Something like this seems to work:

import aesara
import aesara.tensor as at
import pymc as pm
import numpy as np

from pymc.step_methods.arraystep import BlockedStep

class UpdateSharedVariablesStep(BlockedStep):

    def __init__(self, shared_vars, trace, seed=None, model=None):
        self.vars = shared_vars
        self.rng = np.random.default_rng(seed=seed)
        self.trace = trace

    def step(self, point: dict):
        i = self.rng.integers(100)
        #i = self.rng.integers(self.trace.posterior.draw.size)

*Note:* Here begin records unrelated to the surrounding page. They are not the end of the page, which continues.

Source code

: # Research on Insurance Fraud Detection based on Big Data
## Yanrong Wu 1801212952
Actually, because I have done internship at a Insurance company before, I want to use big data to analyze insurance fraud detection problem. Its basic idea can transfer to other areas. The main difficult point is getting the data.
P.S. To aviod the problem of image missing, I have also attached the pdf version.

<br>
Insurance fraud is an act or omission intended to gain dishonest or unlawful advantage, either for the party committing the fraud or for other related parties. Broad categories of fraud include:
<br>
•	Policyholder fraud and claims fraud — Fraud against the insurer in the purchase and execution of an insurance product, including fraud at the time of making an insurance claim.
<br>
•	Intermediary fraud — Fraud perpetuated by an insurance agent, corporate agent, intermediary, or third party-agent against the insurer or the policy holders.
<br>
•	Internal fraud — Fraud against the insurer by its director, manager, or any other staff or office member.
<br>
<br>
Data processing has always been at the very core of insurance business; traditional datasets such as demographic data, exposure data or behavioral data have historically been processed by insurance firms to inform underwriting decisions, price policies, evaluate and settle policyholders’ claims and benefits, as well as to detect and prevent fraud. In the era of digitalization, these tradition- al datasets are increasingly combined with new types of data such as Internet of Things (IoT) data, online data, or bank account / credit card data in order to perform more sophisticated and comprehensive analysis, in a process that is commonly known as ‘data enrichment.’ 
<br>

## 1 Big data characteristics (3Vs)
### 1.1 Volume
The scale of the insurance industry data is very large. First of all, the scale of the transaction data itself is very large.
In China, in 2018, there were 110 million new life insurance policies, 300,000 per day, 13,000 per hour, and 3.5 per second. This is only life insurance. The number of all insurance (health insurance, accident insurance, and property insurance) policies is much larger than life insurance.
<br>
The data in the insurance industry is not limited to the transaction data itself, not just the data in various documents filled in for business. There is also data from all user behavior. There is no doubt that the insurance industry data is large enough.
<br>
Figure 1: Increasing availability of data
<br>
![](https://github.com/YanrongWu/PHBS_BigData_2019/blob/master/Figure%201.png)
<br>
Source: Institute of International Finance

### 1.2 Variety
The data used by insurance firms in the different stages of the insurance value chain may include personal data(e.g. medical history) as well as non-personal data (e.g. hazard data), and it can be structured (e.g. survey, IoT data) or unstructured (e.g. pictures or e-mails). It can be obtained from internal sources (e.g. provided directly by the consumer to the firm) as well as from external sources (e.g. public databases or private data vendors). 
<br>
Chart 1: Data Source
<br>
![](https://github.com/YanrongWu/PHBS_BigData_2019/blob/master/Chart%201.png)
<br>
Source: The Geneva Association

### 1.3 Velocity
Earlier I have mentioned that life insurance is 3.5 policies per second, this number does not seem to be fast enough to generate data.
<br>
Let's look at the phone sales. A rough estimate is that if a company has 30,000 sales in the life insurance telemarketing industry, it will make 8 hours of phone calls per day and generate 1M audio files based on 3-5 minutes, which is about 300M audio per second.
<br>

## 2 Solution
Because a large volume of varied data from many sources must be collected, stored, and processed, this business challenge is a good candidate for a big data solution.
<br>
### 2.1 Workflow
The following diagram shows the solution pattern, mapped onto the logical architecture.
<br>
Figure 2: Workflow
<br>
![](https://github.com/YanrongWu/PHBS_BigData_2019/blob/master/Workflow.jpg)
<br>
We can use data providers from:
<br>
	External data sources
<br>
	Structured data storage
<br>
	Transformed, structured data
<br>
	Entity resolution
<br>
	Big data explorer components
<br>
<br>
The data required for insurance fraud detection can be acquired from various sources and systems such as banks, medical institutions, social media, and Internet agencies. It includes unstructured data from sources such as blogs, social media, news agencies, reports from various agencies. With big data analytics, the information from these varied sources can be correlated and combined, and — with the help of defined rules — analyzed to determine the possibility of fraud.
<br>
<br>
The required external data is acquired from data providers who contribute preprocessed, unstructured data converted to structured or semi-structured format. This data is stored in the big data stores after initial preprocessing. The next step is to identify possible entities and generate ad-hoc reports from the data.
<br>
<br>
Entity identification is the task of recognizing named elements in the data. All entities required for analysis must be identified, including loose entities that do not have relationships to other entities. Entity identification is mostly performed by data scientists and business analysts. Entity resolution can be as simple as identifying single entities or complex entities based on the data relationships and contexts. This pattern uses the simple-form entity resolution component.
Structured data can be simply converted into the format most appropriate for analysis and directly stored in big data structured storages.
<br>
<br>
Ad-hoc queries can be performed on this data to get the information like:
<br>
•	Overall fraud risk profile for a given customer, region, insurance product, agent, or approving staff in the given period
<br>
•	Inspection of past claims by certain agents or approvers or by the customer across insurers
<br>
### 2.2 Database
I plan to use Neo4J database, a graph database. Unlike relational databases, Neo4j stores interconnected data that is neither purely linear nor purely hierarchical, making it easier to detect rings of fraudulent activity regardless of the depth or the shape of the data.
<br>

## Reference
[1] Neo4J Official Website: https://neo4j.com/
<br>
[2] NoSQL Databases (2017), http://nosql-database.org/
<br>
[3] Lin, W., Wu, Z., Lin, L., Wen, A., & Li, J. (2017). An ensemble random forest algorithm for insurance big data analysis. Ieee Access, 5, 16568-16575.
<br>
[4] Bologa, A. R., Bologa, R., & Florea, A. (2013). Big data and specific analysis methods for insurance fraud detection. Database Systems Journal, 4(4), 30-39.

        for v in self.vars:
            #v.set_value(self.trace.posterior[v.name].sel(draw=i, chain=0).values)
            v.set_value(i)

        return point


temp = np.array([0, 1])
obs = np.array([0.3, 3.5])

with pm.Model() as local_model:
   a = aesara.shared(0.0, name='a')
   aT0 = aesara.shared(0.0, name='aT0')
   update_shared_step = UpdateSharedVariablesStep([a, aT0], trace=None)

   global_slr = pm.Deterministic('global_slr', a*temp[1]-aT0)
   land_motion = pm.Normal('land_motion', 0, 2)
   local_slr = pm.Deterministic('local_slr', global_slr + land_motion)

   pm.Normal('local_slr_obs', local_slr, sigma=0.2, observed=obs)

   local_trace = pm.sample(step=[update_shared_step], chains=1)
1 Like

I’ll look into it. Thanks for the suggestion and the warnings.

In pymc3 I used a RandomStream integer like this:

from theano.tensor.random.utils import RandomStream
from theano import shared

srng = RandomStream(seed=234)
a_shared = shared(trace.posterior['a'].sel(chain=0).values)
aT0_shared = shared(trace.posterior['aT0'].sel(chain=0).values)

for k in range(n_stations):
    with pm.Model() as local_model:
        
        i = pm.Deterministic('global_ensemble_i', srng.categorical(np.ones(trace.draw.size)))
        a = a_shared[i]
        aT0 = aT0_shared[i]        
        global_slr = pm.Deterministic('global_slr', a*temp[1]-aT0)
        ...

but that approach fails in pymc v4

Oh. Great. I’ll go and try this out. Many thanks, really.